The roundtable discussion was led by the Director of NIU’s Center for Burma Studies and associate history professor Aurore Candier. The panelists included both scholars and NIU students.
Candier began the discussion by highlighting the Burma Art Collection (BAC), which currently has items on display at the NIU art museum.
“Our main mission is to preserve and promote the Burma Art Collection,” Candier said. “That’s the reason the center was founded in 1986, because of this art collection.”
In addition to maintaining and promoting the BAC, the Center for Burma Studies shares Burmese culture in other ways as well. The center publishes the Journal of Burma Studies, a peer-reviewed academic journal that focuses solely on Burma, where one can learn about Burma and Myanmar’s ethnic nationality and diasporic cultures, through a variety of disciplines like economics and religious studies.
They also host the International Burma Studies Conference every two years. This conference lasts three days and consists of Burmese art exhibits, panels and music. The last conference was hosted at NIU in 2025.

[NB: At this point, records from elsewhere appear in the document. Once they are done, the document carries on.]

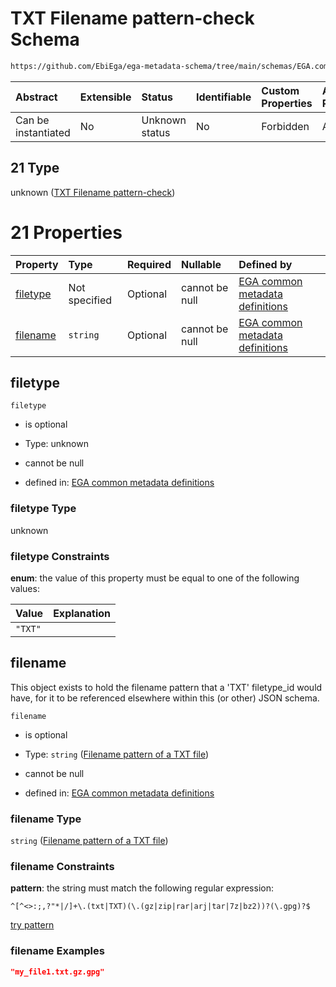 # TXT Filename pattern-check Schema

```txt
https://github.com/EbiEga/ega-metadata-schema/tree/main/schemas/EGA.common-definitions.json#/definitions/filename-filetype-pattern-check/anyOf/21
```



| Abstract            | Extensible | Status         | Identifiable | Custom Properties | Additional Properties | Access Restrictions | Defined In                                                                                           |
| :------------------ | :--------- | :------------- | :----------- | :---------------- | :-------------------- | :------------------ | :--------------------------------------------------------------------------------------------------- |
| Can be instantiated | No         | Unknown status | No           | Forbidden         | Allowed               | none                | [EGA.common-definitions.json\*](../../../schemas/EGA.common-definitions.json "open original schema") |

## 21 Type

unknown ([TXT Filename pattern-check](ega-12-definitions-check-filetype-checks-based-on-its-filename-anyof-txt-filename-pattern-check.md))

# 21 Properties

| Property              | Type          | Required | Nullable       | Defined by                                                                                                                                                                                                                                                                                                                        |
| :-------------------- | :------------ | :------- | :------------- | :-------------------------------------------------------------------------------------------------------------------------------------------------------------------------------------------------------------------------------------------------------------------------------------------------------------------------------- |
| [filetype](#filetype) | Not specified | Optional | cannot be null | [EGA common metadata definitions](ega-12-definitions-check-filetype-checks-based-on-its-filename-anyof-txt-filename-pattern-check-properties-filetype.md "https://github.com/EbiEga/ega-metadata-schema/tree/main/schemas/EGA.common-definitions.json#/definitions/filename-filetype-pattern-check/anyOf/21/properties/filetype") |
| [filename](#filename) | `string`      | Optional | cannot be null | [EGA common metadata definitions](ega-12-definitions-filename-pattern-of-a-txt-file.md "https://github.com/EbiEga/ega-metadata-schema/tree/main/schemas/EGA.common-definitions.json#/definitions/filename-filetype-pattern-check/anyOf/21/properties/filename")                                                                   |

## filetype



`filetype`

*   is optional

*   Type: unknown

*   cannot be null

*   defined in: [EGA common metadata definitions](ega-12-definitions-check-filetype-checks-based-on-its-filename-anyof-txt-filename-pattern-check-properties-filetype.md "https://github.com/EbiEga/ega-metadata-schema/tree/main/schemas/EGA.common-definitions.json#/definitions/filename-filetype-pattern-check/anyOf/21/properties/filetype")

### filetype Type

unknown

### filetype Constraints

**enum**: the value of this property must be equal to one of the following values:

| Value   | Explanation |
| :------ | :---------- |
| `"TXT"` |             |

## filename

This object exists to hold the filename pattern that a 'TXT' filetype\_id would have, for it to be referenced elsewhere within this (or other) JSON schema.

`filename`

*   is optional

*   Type: `string` ([Filename pattern of a TXT file](ega-12-definitions-filename-pattern-of-a-txt-file.md))

*   cannot be null

*   defined in: [EGA common metadata definitions](ega-12-definitions-filename-pattern-of-a-txt-file.md "https://github.com/EbiEga/ega-metadata-schema/tree/main/schemas/EGA.common-definitions.json#/definitions/filename-filetype-pattern-check/anyOf/21/properties/filename")

### filename Type

`string` ([Filename pattern of a TXT file](ega-12-definitions-filename-pattern-of-a-txt-file.md))

### filename Constraints

**pattern**: the string must match the following regular expression:&#x20;

```regexp
^[^<>:;,?"*|/]+\.(txt|TXT)(\.(gz|zip|rar|arj|tar|7z|bz2))?(\.gpg)?$
```

[try pattern](https://regexr.com/?expression=%5E%5B%5E%3C%3E%3A%3B%2C%3F%22*%7C%2F%5D%2B%5C.\(txt%7CTXT\)\(%5C.\(gz%7Czip%7Crar%7Carj%7Ctar%7C7z%7Cbz2\)\)%3F\(%5C.gpg\)%3F%24 "try regular expression with regexr.com")

### filename Examples

```json
"my_file1.txt.gz.gpg"
```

Panelist Catherine Raymond, professor emerita of NIU and former director of the Center for Burma Studies, proposed a question: Is repatriation part of decolonizing museum practices?
Raymond said that it is. She referenced a 1,000-year-old Buddha statue that NIU rescued and returned to Myanmar after research proved the statue’s origin.

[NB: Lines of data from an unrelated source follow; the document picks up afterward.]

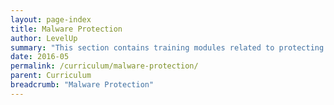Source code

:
 ```yaml
---
layout: page-index
title: Malware Protection
author: LevelUp
summary: "This section contains training modules related to protecting devices and data from malicious software (malware), and practices which training participants can adopt to lessen their exposure to it. Topics addressed include what malware is, how devices can become exposed to it, and how to mitigate the risks malware poses."
date: 2016-05
permalink: /curriculum/malware-protection/
parent: Curriculum
breadcrumb: "Malware Protection"
---
```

“Yes, of course it is,” Raymond said. “It’s part of history when you have a scholar doing all this research and showing that this Buddha was one of the rare 11 Buddha images existing in the 11th century in the first royal capital.”
Aye Myat Mon, PhD student panelist and president of the Burma Interest Association at NIU, discussed how culture is often overlooked when conflict is present.
“When we think about Barma, everybody thinks about conflicts and all the tragic moments in our country,” Mon said. “But what we did not see is our culture.”
Students interested in the Burma Interest Association can visit their page on Huskie Hub.
The NIU Art Museum, located on the first floor in Altgeld Hall, is currently hosting the art exhibition, “Legacies on Display: The Forbidden and Venerated Arts of Burma.” The exhibition will feature 19th and 20th century Burmese art and artifacts through May 9.